With the first line as the start and the line containing "- 📫 Reach me at @Felps09" as the end, write out every line of the records exactly.

▸ **Exercise data**:
----------
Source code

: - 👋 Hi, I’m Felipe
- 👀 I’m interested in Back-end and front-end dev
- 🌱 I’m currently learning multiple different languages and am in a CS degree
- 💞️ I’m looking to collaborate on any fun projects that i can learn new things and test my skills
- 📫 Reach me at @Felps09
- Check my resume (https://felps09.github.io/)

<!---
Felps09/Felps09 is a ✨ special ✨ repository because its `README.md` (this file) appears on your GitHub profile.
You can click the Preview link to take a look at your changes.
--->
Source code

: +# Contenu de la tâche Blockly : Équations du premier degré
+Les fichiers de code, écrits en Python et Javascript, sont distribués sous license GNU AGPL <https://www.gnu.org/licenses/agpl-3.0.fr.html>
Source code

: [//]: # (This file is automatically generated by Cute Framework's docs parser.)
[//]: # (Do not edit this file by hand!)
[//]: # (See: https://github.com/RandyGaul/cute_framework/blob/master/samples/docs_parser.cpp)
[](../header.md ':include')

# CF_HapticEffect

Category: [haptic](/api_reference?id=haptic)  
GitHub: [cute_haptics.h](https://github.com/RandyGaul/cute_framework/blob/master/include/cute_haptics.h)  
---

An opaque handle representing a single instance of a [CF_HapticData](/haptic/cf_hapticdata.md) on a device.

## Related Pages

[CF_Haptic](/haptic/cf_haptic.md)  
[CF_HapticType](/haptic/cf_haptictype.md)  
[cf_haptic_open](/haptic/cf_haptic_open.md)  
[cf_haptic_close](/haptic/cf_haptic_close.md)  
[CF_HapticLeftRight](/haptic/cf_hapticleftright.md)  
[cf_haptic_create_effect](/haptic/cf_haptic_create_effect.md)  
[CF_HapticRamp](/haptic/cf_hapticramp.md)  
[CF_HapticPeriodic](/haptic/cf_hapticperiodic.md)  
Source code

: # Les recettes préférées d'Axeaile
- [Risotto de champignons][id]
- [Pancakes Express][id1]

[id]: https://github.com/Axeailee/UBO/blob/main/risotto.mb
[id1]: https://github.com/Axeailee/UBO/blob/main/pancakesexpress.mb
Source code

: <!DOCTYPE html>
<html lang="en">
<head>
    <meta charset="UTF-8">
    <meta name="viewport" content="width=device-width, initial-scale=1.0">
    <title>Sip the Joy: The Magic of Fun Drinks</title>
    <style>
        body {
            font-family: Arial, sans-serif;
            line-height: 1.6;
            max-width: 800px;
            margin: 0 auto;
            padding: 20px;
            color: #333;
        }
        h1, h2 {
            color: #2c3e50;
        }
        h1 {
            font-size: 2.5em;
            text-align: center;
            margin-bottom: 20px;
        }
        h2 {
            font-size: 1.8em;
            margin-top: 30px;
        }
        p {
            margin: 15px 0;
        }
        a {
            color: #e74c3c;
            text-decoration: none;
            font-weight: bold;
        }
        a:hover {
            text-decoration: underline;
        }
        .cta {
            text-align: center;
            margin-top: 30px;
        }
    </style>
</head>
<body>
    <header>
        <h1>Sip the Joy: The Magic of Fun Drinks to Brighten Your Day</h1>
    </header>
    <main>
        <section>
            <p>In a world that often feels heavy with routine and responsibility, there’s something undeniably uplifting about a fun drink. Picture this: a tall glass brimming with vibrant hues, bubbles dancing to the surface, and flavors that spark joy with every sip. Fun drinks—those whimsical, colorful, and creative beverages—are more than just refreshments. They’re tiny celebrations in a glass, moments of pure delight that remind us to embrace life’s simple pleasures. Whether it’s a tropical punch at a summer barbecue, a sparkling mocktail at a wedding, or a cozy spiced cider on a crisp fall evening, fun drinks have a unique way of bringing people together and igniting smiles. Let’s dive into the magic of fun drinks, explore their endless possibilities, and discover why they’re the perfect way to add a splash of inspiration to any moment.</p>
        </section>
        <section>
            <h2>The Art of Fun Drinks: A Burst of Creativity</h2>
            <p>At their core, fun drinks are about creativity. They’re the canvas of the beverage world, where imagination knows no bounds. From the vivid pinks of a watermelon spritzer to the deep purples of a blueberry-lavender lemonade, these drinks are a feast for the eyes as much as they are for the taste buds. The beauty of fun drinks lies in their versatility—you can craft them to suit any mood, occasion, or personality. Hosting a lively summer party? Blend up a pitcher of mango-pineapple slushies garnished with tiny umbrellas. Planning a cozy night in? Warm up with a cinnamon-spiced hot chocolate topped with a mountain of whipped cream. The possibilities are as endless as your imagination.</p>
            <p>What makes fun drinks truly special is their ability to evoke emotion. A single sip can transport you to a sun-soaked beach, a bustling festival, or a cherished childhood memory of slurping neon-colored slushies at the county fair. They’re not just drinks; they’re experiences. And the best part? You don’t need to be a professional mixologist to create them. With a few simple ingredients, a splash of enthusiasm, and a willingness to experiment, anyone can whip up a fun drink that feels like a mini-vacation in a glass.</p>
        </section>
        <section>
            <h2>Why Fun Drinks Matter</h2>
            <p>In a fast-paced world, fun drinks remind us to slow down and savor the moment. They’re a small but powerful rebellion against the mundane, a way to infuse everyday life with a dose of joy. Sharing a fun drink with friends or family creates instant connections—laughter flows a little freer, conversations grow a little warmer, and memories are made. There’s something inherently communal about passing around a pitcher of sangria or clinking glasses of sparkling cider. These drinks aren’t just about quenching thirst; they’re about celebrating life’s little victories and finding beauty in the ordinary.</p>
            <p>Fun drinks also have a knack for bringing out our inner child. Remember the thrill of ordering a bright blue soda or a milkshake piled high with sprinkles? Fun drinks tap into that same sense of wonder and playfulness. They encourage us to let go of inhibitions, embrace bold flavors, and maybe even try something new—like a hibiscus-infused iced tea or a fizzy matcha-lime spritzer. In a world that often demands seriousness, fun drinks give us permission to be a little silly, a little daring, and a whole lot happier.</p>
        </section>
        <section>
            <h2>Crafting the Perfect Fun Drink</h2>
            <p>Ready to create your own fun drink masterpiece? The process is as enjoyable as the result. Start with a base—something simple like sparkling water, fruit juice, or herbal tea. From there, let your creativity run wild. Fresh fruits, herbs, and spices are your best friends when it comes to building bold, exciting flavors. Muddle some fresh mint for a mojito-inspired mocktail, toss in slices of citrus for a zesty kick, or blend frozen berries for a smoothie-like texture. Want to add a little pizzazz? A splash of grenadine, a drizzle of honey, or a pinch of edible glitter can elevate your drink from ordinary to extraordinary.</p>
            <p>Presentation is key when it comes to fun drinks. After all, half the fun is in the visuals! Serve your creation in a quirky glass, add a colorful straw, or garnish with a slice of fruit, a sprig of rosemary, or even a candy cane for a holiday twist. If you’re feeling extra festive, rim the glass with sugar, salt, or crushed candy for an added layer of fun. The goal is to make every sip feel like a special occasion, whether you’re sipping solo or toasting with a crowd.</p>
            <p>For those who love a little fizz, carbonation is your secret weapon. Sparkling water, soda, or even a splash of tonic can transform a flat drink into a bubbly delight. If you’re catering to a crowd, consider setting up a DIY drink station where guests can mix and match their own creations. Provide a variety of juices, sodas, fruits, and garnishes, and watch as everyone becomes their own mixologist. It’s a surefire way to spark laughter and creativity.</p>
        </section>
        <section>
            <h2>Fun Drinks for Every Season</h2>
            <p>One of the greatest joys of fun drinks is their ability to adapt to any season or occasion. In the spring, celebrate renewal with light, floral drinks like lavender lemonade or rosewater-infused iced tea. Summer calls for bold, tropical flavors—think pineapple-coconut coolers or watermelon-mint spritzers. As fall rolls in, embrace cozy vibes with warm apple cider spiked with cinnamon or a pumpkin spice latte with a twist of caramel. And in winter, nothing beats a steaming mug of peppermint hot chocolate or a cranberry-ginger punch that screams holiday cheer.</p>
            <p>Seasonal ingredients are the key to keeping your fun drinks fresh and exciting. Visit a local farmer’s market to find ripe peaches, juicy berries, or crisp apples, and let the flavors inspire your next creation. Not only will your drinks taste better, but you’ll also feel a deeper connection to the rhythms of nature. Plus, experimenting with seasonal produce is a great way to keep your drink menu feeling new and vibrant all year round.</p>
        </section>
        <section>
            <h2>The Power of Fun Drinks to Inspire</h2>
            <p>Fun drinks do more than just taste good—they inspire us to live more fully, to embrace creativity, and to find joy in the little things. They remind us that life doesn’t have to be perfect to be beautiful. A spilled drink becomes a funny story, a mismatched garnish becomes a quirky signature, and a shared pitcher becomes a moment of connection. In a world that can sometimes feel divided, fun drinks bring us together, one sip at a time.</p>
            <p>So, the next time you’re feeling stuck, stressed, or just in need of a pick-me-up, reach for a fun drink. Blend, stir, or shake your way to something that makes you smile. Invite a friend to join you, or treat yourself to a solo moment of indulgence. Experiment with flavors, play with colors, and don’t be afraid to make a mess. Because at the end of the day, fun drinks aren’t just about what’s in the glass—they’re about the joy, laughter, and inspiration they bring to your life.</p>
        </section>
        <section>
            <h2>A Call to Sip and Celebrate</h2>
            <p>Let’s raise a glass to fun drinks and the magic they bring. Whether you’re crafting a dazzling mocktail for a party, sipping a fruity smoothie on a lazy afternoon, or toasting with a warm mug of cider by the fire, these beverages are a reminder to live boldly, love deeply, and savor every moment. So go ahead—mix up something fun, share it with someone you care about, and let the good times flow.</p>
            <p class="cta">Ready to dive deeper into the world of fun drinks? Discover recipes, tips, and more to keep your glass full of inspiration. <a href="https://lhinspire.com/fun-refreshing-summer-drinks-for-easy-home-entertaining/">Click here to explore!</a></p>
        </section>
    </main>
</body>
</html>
----------
▸ **Exercise answer**:
Source code

: - 👋 Hi, I’m Felipe
- 👀 I’m interested in Back-end and front-end dev
- 🌱 I’m currently learning multiple different languages and am in a CS degree
- 💞️ I’m looking to collaborate on any fun projects that i can learn new things and test my skills
- 📫 Reach me at @Felps09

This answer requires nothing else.